### [Activity]
Which of the lines below contain the string "chinatowercom"? Pull each one out of the data.

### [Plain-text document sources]

· · · · · · ·

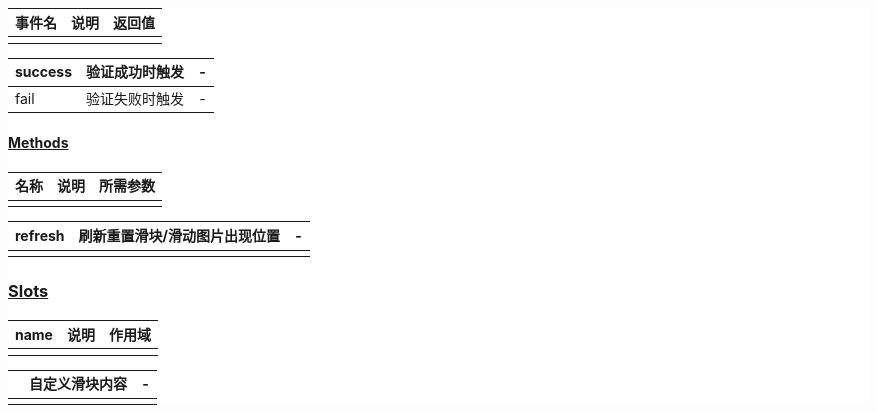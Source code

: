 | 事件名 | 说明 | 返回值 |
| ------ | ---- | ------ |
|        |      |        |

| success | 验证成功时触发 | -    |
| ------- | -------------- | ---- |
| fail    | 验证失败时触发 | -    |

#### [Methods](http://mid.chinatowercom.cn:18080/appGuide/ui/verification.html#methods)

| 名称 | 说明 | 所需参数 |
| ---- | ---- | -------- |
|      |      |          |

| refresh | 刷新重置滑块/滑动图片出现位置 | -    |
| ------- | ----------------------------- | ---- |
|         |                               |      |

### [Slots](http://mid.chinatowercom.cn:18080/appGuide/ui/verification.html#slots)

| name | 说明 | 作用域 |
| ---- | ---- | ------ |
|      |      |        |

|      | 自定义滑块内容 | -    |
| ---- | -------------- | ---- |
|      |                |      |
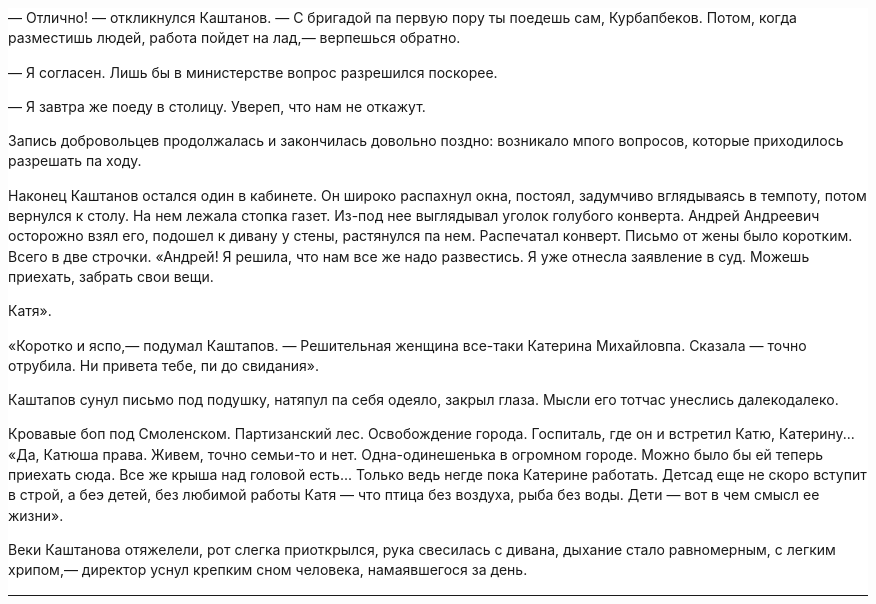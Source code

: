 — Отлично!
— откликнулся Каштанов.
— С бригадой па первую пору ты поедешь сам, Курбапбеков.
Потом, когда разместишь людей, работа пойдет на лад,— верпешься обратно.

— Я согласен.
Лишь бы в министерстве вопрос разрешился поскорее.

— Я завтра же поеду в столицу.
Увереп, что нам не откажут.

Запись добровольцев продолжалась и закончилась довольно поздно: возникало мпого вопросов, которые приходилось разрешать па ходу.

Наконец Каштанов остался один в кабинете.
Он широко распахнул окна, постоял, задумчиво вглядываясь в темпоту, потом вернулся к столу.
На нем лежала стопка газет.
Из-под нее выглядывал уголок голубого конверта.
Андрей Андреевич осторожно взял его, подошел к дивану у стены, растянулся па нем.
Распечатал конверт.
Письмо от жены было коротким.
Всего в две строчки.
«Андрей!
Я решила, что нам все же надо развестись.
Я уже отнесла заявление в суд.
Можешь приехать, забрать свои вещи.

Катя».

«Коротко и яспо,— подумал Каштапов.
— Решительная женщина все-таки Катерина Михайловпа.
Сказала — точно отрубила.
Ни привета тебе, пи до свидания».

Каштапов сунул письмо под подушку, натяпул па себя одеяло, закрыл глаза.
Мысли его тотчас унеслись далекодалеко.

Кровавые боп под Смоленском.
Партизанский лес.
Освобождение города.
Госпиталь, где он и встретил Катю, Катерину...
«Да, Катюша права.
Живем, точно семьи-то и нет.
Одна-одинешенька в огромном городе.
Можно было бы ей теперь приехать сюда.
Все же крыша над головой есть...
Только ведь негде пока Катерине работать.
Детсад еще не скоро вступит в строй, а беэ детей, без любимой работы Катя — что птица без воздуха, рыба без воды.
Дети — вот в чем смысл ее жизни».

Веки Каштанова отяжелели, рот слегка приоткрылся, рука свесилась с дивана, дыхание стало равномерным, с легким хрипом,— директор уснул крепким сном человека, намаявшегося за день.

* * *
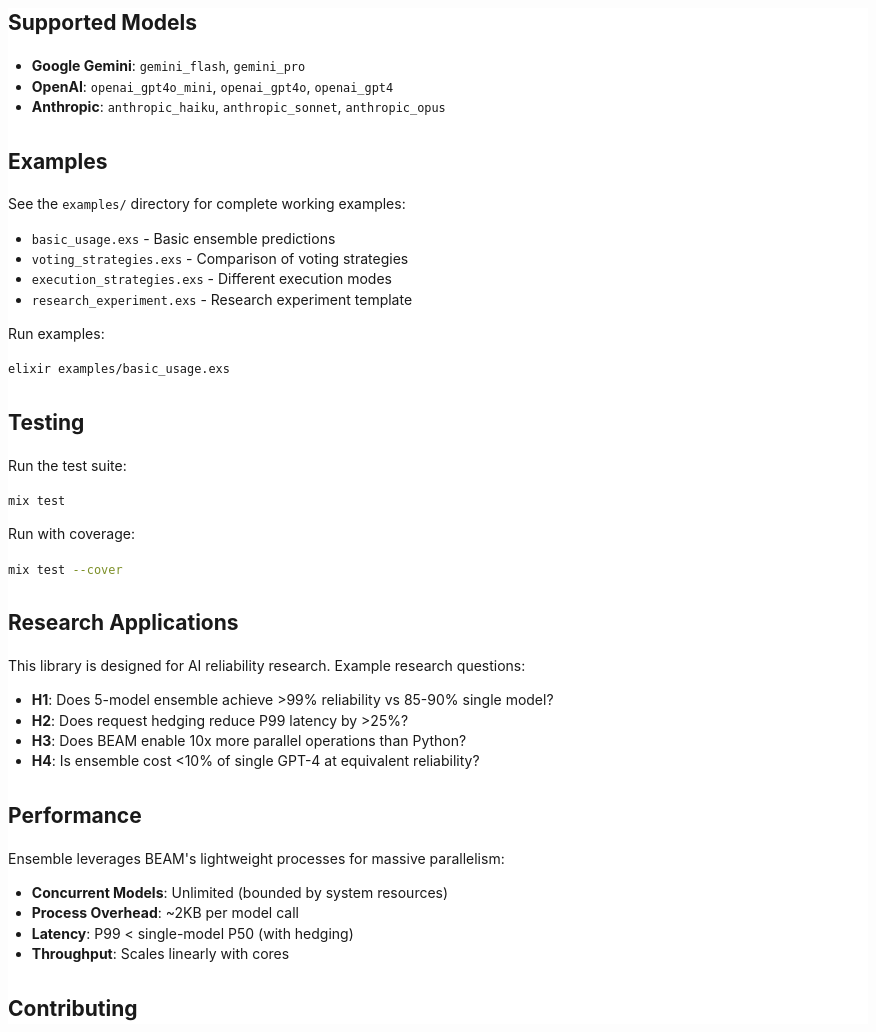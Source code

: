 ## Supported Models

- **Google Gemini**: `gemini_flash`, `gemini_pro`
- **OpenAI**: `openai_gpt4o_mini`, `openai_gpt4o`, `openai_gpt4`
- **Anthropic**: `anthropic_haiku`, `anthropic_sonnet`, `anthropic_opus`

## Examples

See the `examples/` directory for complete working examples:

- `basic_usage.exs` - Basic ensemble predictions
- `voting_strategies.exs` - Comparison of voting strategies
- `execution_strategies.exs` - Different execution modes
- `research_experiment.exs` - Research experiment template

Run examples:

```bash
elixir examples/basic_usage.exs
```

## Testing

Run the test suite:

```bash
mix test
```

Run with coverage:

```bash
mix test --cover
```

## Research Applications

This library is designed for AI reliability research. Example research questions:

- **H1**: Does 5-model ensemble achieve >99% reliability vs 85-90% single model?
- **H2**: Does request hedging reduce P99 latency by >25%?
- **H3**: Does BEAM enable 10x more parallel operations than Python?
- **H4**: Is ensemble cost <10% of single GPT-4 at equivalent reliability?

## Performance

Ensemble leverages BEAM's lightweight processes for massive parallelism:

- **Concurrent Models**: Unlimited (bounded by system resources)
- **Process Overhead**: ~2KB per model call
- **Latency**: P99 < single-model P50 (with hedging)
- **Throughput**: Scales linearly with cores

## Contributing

· · · · · · ·

### [Task response]
#### [Methods](http://mid.chinatowercom.cn:18080/appGuide/ui/verification.html#methods)
### [Slots](http://mid.chinatowercom.cn:18080/appGuide/ui/verification.html#slots)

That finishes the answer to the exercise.